🤖 AI Summary
Existing large language models (LLMs) suffer from insufficient reasoning depth and unstable inference processes in tabular reasoning. To address these issues, we propose STaR, a cognition-inspired tabular reasoning framework that implements human-like iterative reasoning via a “slow-thinking” mechanism. First, we design a two-stage difficulty-aware reinforcement learning strategy to guide stepwise decomposition of complex tables. Second, we introduce trajectory-level uncertainty quantification—integrating token-level confidence estimation with answer consistency analysis—to enable reliable selection of reasoning paths. STaR significantly improves both reasoning depth and stability, achieving state-of-the-art performance across multiple tabular question-answering benchmarks and demonstrating strong cross-domain generalization. Our core contribution lies in deeply embedding uncertainty modeling into the reasoning process, thereby enabling, for the first time in tabular settings, interpretable and verifiable progressive cognitive reasoning.
📝 Abstract
Table reasoning with the large language models (LLMs) is a fundamental path toward building intelligent systems that can understand and analyze over structured data.

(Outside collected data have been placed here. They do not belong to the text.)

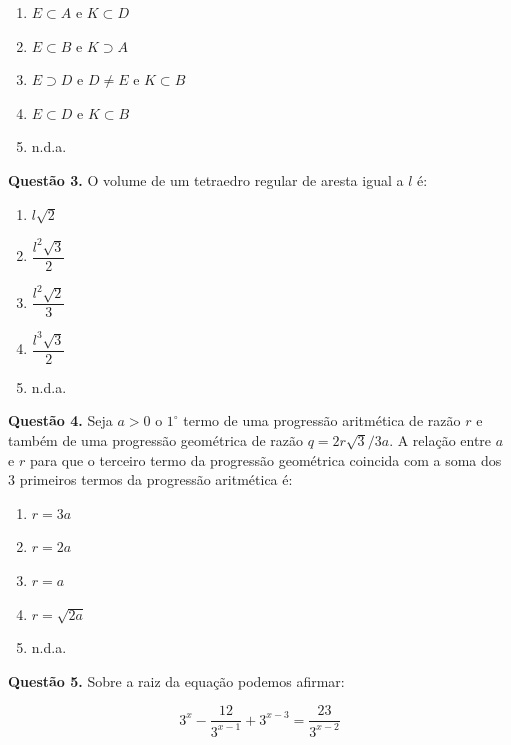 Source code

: \documentclass[11pt]{article}
\begin{document}
\begin{multicols}{3}
\begin{enumerate}[\bf A (\quad)]
    \item $E \subset A$ e $K \subset D$
    \item $E \subset B$ e $K \supset A$
    \item $E \supset D$ e $D \neq E$ e $K \subset B$
    \item $E \subset D$ e $K \subset B$
    \item n.d.a.
\end{enumerate}
\end{multicols}


\textbf{Questão 3.} O volume de um tetraedro regular de aresta igual a $l$ é: 

\begin{multicols}{2}
    \begin{enumerate}[\bf A (\quad)]
        \item $l \sqrt{2}$
        \item $\dfrac{l^2 \sqrt{3}}{2}$
        \item $\dfrac{l^2 \sqrt{2}}{3}$
        \item $\dfrac{l^3 \sqrt{3}}{2}$
        \item n.d.a.
    \end{enumerate}
\end{multicols}

\textbf{Questão 4.} Seja $a > 0$ o $1^{\circ}$ termo de uma progressão aritmética de razão $r$ e também de uma progressão geométrica de razão $q = 2r \sqrt{3}/3a$.  A  relação  entre  $a$  e  $r$  para  que  o  terceiro  termo da progressão geométrica coincida com a soma dos 3 primeiros termos da progressão aritmética é: 

\begin{multicols}{5}
\begin{enumerate}[\bf A (\quad)]
    \item $r = 3a$
    \item $r = 2a$
    \item $r = a$
    \item $r =\sqrt{2a}$
    \item n.d.a.
\end{enumerate}
\end{multicols}

\textbf{Questão 5.} Sobre a raiz da equação podemos afirmar: 

\[
3^x - \frac{12}{3^{x-1}} + 3^{x-3} = \frac{23}{3^{x-2}}
\]
\end{document}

While recent progress has shown promising results, they still suffer from two key limitations: (i) the reasoning processes lack the depth and iterative refinement characteristic of human cognition; and (ii) the reasoning processes exhibit instability, which compromises their reliability in downstream applications. In this work, we present STaR (slow-thinking for table reasoning), a new framework achieving cognitive table reasoning, in which LLMs are equipped with slow-thinking capabilities by explicitly modeling step-by-step thinking and uncertainty-aware inference. During training, STaR employs two-stage difficulty-aware reinforcement learning (DRL), progressively learning from simple to complex queries under a composite reward. During inference, STaR performs trajectory-level uncertainty quantification by integrating token-level confidence and answer consistency, enabling selection of more credible reasoning paths. Extensive experiments on benchmarks demonstrate that STaR achieves superior performance and enhanced reasoning stability. Moreover, strong generalization over out-of-domain datasets further demonstrates STaR's potential as a reliable and cognitively inspired solution for table reasoning with LLMs.